=== Your task ===
Read through the entries below and copy each line where "println" turns up.

=== Extracted data ===
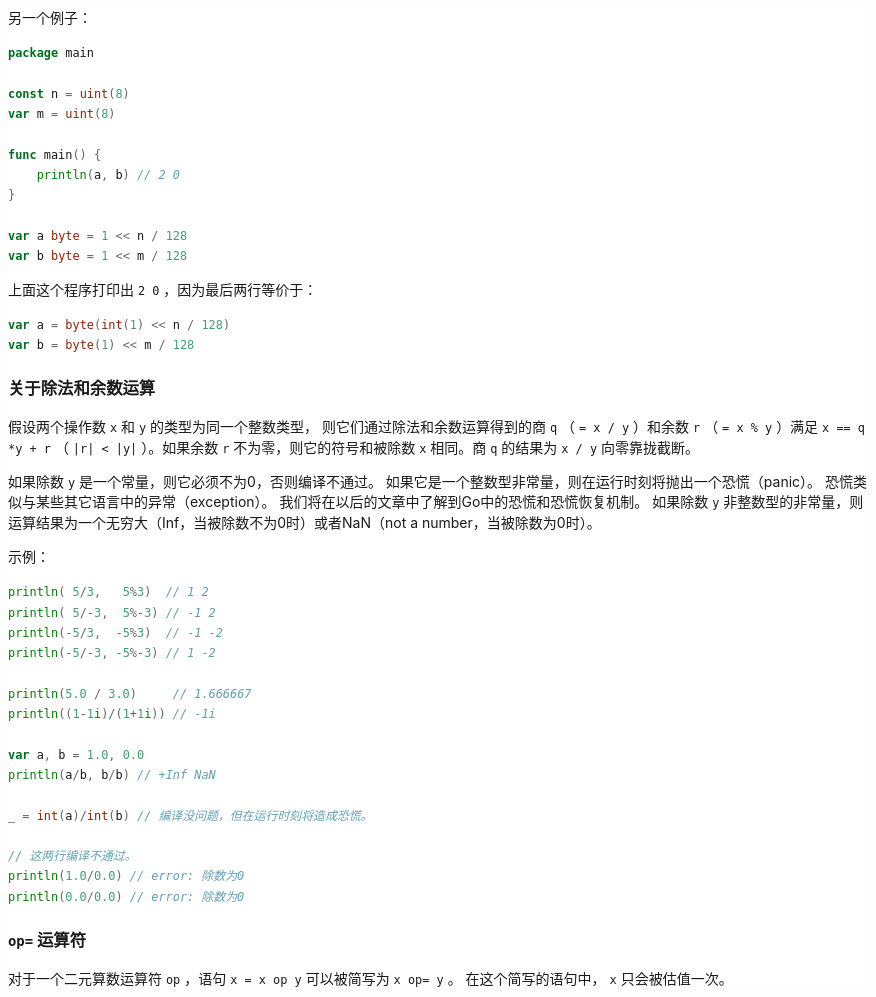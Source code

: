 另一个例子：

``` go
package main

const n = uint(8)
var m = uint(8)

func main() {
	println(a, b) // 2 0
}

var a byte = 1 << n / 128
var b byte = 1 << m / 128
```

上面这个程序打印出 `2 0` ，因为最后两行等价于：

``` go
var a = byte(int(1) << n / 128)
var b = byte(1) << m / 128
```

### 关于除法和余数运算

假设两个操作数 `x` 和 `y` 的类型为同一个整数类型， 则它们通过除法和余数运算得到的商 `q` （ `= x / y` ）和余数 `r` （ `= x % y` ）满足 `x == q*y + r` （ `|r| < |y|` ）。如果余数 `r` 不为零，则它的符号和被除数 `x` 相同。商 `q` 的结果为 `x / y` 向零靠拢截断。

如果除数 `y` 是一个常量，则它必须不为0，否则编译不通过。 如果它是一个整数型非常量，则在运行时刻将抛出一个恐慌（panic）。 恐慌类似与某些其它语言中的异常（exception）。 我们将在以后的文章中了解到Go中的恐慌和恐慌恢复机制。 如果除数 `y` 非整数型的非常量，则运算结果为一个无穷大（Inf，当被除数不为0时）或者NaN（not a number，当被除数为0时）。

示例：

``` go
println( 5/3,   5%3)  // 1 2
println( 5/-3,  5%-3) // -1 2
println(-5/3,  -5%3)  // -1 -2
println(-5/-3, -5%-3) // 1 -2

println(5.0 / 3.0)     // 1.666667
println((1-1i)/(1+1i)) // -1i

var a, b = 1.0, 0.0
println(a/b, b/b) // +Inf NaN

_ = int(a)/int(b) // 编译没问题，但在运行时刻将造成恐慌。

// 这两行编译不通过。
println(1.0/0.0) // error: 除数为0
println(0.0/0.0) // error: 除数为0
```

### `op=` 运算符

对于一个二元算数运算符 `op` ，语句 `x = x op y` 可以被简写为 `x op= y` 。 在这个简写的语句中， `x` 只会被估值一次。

==

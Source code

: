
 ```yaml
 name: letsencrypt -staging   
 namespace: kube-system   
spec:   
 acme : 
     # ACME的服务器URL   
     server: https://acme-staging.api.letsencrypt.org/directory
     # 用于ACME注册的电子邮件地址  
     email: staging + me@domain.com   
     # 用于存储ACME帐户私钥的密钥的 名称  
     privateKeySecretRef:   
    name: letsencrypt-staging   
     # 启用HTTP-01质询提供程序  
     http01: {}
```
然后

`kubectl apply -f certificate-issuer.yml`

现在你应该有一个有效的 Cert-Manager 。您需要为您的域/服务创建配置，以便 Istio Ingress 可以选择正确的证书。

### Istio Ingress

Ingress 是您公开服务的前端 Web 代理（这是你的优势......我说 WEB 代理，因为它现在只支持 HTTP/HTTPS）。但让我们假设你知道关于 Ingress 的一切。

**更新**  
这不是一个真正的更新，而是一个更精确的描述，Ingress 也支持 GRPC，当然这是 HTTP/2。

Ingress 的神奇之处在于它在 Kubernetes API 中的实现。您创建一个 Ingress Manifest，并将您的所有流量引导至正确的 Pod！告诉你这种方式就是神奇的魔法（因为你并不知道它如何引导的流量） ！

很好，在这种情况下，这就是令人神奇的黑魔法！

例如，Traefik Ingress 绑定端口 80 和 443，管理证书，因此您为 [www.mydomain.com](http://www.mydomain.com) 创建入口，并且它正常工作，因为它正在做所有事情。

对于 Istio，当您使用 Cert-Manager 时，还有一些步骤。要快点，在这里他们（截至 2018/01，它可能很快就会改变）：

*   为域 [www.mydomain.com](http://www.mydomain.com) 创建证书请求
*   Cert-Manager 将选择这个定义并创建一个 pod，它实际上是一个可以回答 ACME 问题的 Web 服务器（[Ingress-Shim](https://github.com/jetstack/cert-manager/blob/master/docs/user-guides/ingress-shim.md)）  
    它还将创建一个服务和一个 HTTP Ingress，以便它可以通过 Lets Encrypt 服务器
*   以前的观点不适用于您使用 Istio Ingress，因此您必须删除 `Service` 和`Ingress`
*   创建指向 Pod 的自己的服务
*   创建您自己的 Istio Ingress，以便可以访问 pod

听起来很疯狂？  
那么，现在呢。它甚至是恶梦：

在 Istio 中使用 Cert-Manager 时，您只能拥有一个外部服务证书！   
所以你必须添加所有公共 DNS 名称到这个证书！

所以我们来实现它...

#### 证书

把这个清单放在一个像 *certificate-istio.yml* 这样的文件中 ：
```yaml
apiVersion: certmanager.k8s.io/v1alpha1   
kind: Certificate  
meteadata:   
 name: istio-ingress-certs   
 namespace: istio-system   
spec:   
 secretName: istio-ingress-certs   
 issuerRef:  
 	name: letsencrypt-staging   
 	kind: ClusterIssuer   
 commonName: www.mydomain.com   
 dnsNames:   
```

=== Solution to the problem ===
	println(a, b) // 2 0
println( 5/3,   5%3)  // 1 2
println( 5/-3,  5%-3) // -1 2
println(-5/3,  -5%3)  // -1 -2
println(-5/-3, -5%-3) // 1 -2
println(5.0 / 3.0)     // 1.666667
println((1-1i)/(1+1i)) // -1i
println(a/b, b/b) // +Inf NaN
println(1.0/0.0) // error: 除数为0
println(0.0/0.0) // error: 除数为0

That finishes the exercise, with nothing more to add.